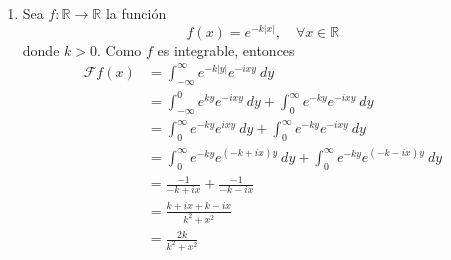 \documentclass[12pt]{report}
\theoremstyle{largebreak}
\newcommand\abs[1]{\ensuremath{\left|#1\right|}}
\newcommand\cf[3]{\ensuremath{#1:#2\rightarrow#3}}
\newcommand{\fou}[1]{\ensuremath{\mathcal{F}#1}}
\begin{document}
\begin{exa}
\begin{enumerate}
            \item Sea $\cf{f}{\mathbb{R}}{\mathbb{R}}$ la función
            \begin{equation*}
                f(x)=e^{-k\abs{x}},\quad\forall x\in\mathbb{R}
            \end{equation*}
            donde $k>0$. Como $f$ es integrable, entonces
            \begin{equation*}
                \begin{split}
                    \fou{f}(x)&=\int_{-\infty}^\infty e^{-k\abs{y}}e^{-ixy}\:dy\\
                    &=\int_{-\infty}^0 e^{ky}e^{-ixy}\:dy+\int_{0}^\infty e^{-ky}e^{-ixy}\:dy\\
                    &=\int_{0}^\infty e^{-ky}e^{ixy}\:dy+\int_{0}^\infty e^{-ky}e^{-ixy}\:dy\\
                    &=\int_{0}^\infty e^{-ky}e^{(-k+ix)y}\:dy+\int_{0}^\infty e^{-ky}e^{(-k-ix)y}\:dy\\
                    &=\frac{-1}{-k+ix}+\frac{-1}{-k-ix}\\
                    &=\frac{k+ix+k-ix}{k^2+x^2}\\
                    &=\frac{2k}{k^2+x^2}\\
                \end{split}
            \end{equation*}
        \end{enumerate}
    \end{exa}
\end{document}
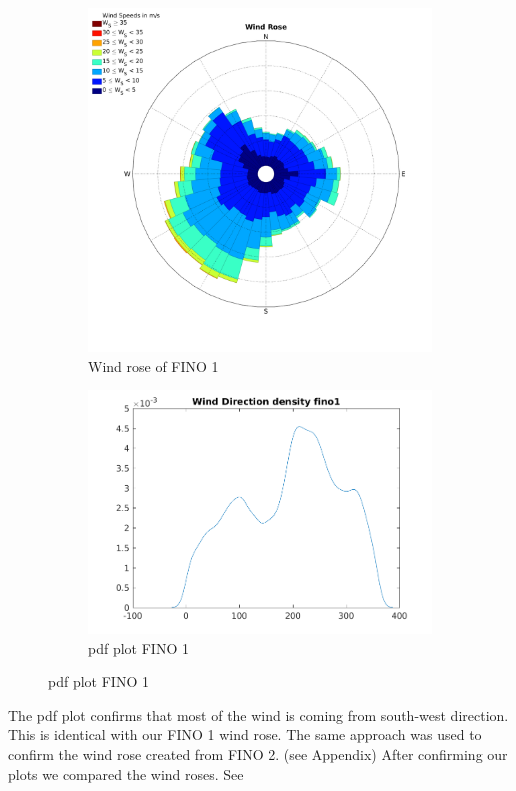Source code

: \documentclass[10pt]{article}
\begin{document}
\begin{figure}[htb!]
\label{fig:WindRose1_valdidation}
\begin{subfigure}{0.5\textwidth}
  \centering
  \includegraphics[width=1\linewidth]{../figures/WindRose_Fino1.png}
  \caption{Wind rose of FINO 1}
  \label{fig:Windrose_Fino1}
\end{subfigure}
\begin{subfigure}{0.5\textwidth}
  \centering
  \includegraphics[width=1\linewidth]{../figures/Validation_WindRose_Fino1.png}
  \caption{pdf plot FINO 1}
    \label{fig:Windrose_Fino2}
\end{subfigure}
\end{figure}
\newpage
The pdf plot confirms that most of the wind is coming from south-west direction. This is identical with our FINO 1 wind rose. The same approach was used to confirm the wind rose created from FINO 2. (see Appendix)
After confirming our plots we compared the wind roses. See 
\end{document}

----

What is needed
Retype all the entries exactly; drop the pictures.

Output of the task
 \documentclass[12pt]{report}
\theoremstyle{largebreak}
\newcommand\abs[1]{\ensuremath{\left|#1\right|}}
\newcommand\cf[3]{\ensuremath{#1:#2\rightarrow#3}}
\newcommand{\fou}[1]{\ensuremath{\mathcal{F}#1}}
\begin{document}
\begin{exa}
\begin{enumerate}
            \item Sea $\cf{f}{\mathbb{R}}{\mathbb{R}}$ la función
            \begin{equation*}
                f(x)=e^{-k\abs{x}},\quad\forall x\in\mathbb{R}
            \end{equation*}
            donde $k>0$. Como $f$ es integrable, entonces
            \begin{equation*}
                \begin{split}
                    \fou{f}(x)&=\int_{-\infty}^\infty e^{-k\abs{y}}e^{-ixy}\:dy\\
                    &=\int_{-\infty}^0 e^{ky}e^{-ixy}\:dy+\int_{0}^\infty e^{-ky}e^{-ixy}\:dy\\
                    &=\int_{0}^\infty e^{-ky}e^{ixy}\:dy+\int_{0}^\infty e^{-ky}e^{-ixy}\:dy\\
                    &=\int_{0}^\infty e^{-ky}e^{(-k+ix)y}\:dy+\int_{0}^\infty e^{-ky}e^{(-k-ix)y}\:dy\\
                    &=\frac{-1}{-k+ix}+\frac{-1}{-k-ix}\\
                    &=\frac{k+ix+k-ix}{k^2+x^2}\\
                    &=\frac{2k}{k^2+x^2}\\
                \end{split}
            \end{equation*}
        \end{enumerate}
    \end{exa}
\end{document}
Source code

: \documentclass[10pt]{article}
\begin{document}
\begin{figure}[htb!]
\label{fig:WindRose1_valdidation}
\begin{subfigure}{0.5\textwidth}
  \centering
  \includegraphics[width=1\linewidth]{../figures/WindRose_Fino1.png}
  \caption{Wind rose of FINO 1}
  \label{fig:Windrose_Fino1}
\end{subfigure}
\begin{subfigure}{0.5\textwidth}
  \centering
  \includegraphics[width=1\linewidth]{../figures/Validation_WindRose_Fino1.png}
  \caption{pdf plot FINO 1}
    \label{fig:Windrose_Fino2}
\end{subfigure}
\end{figure}
\newpage
The pdf plot confirms that most of the wind is coming from south-west direction. This is identical with our FINO 1 wind rose. The same approach was used to confirm the wind rose created from FINO 2. (see Appendix)
After confirming our plots we compared the wind roses. See 
\end{document}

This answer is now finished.